Deep models like the recurrent neural network—with its variants the Long Short-Term Memory (LSTM) and Gated Recurrent Unit (GRU)—capitalize on the availability of vast amounts of sequentially ordered, time-series vital sign data in electronic health records (EHRs). Recurrent neural networks update weights according to both the current inputs and previous states of each hidden unit.58 GRU modeling has been used to predict in-hospital mortality for ICU patients using SOFA score variables from the electronic health record, and these models exhibit greater accuracy than the SOFA score itself.59 A similar model could predict the onset of critical illness, unplanned ICU transfer, and death among surgical ward patients. Despite these capabilities, deep learning cannot suggest a course of action for a given clinical scenario, but reinforcement learning can.

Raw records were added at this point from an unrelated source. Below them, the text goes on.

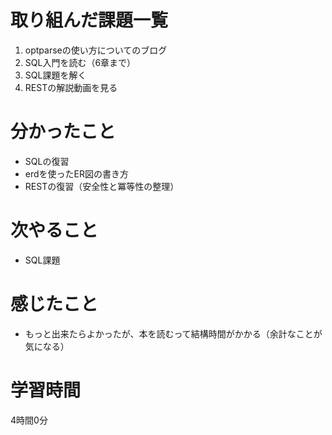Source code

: # 取り組んだ課題一覧
1. optparseの使い方についてのブログ
2. SQL入門を読む（6章まで）
3. SQL課題を解く
4. RESTの解説動画を見る
 
# 分かったこと
- SQLの復習
- erdを使ったER図の書き方
- RESTの復習（安全性と冪等性の整理）
# 次やること
- SQL課題
# 感じたこと
- もっと出来たらよかったが、本を読むって結構時間がかかる（余計なことが気になる）
# 学習時間
4時間0分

In reinforcement learning, an algorithm learns that certain policies applied to given states lead to defined outcomes. This occurs in the context of a Markov decision process (MDP). Consisting of a finite set of states and actions, the MDP uses both the probability that a given action within a given state will lead to a new state along with the reward that results from the new state. Reinforcement learning derives a policy comparing the predicted utility of different actions under certain circumstances, identifying the choice or action with the highest probability of a defined outcome.

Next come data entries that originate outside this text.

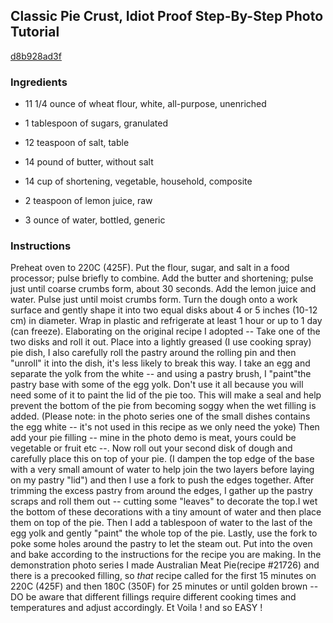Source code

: ## Classic Pie Crust, Idiot Proof Step-By-Step Photo Tutorial

[d8b928ad3f](http://www.food.com/recipe/classic-pie-crust-idiot-proof-step-by-step-photo-tutorial-26205)

### Ingredients

 - 11 1/4 ounce of wheat flour, white, all-purpose, unenriched

 - 1 tablespoon of sugars, granulated

 - 12 teaspoon of salt, table

 - 14 pound of butter, without salt

 - 14 cup of shortening, vegetable, household, composite

 - 2 teaspoon of lemon juice, raw

 - 3 ounce of water, bottled, generic

### Instructions

Preheat oven to 220C (425F). Put the flour, sugar, and salt in a food processor; pulse briefly to combine. Add the butter and shortening; pulse just until coarse crumbs form, about 30 seconds. Add the lemon juice and water. Pulse just until moist crumbs form. Turn the dough onto a work surface and gently shape it into two equal disks about 4 or 5 inches (10-12 cm) in diameter. Wrap in plastic and refrigerate at least 1 hour or up to 1 day (can freeze). Elaborating on the original recipe I adopted -- Take one of the two disks and roll it out. Place into a lightly greased (I use cooking spray) pie dish, I also carefully roll the pastry around the rolling pin and then "unroll" it into the dish, it's less likely to break this way. I take an egg and separate the yolk from the white -- and using a pastry brush, I "paint"the pastry base with some of the egg yolk. Don't use it all because you will need some of it to paint the lid of the pie too. This will make a seal and help prevent the bottom of the pie from becoming soggy when the wet filling is added. (Please note: in the photo series one of the small dishes contains the egg white -- it's not used in this recipe as we only need the yoke) Then add your pie filling -- mine in the photo demo is meat, yours could be vegetable or fruit etc --. Now roll out your second disk of dough and carefully place this on top of your pie. (I dampen the top edge of the base with a very small amount of water to help join the two layers before laying on my pastry "lid") and then I use a fork to push the edges together. After trimming the excess pastry from around the edges, I gather up the pastry scraps and roll them out -- cutting some "leaves" to decorate the top.I wet the bottom of these decorations with a tiny amount of water and then place them on top of the pie. Then I add a tablespoon of water to the last of the egg yolk and gently "paint" the whole top of the pie. Lastly, use the fork to poke some holes around the pastry to let the steam out. Put into the oven and bake according to the instructions for the recipe you are making. In the demonstration photo series I made Australian Meat Pie(recipe #21726) and there is a precooked filling, so *that* recipe called for the first 15 minutes on 220C (425F) and then 180C (350F) for 25 minutes or until golden brown -- DO be aware that different fillings require different cooking times and temperatures and adjust accordingly. Et Voila ! and so EASY !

The Artificial Intelligence (AI) Clinician is a reinforcement learning model capable of recommending fluid resuscitation and vasopressor administration strategies among septic patients. This model was built on an MDP framework trained on Medical Information Mart for Intensive Care (MIMIC-III) data, and validated with Philips eICU data, including 96,156 ICU admissions.60 Forty-eight variables—including vital signs, laboratory values, and comorbidities—were tracked by 4-hour increments over 72 hours and clustered into 750 distinct states. The model was then trained to predict the probability that, from any of the states, a given treatment would result in transition to another state. To establish the reward principle, positive scores were assigned to cases leading to survival. The model then experimented with fluid resuscitation and vasopressor administration strategies, learning which single strategy was associated with the highest probability of survival in each state. Mortality was lowest when actions taken by clinicians matched actions recommended by AI Clinician.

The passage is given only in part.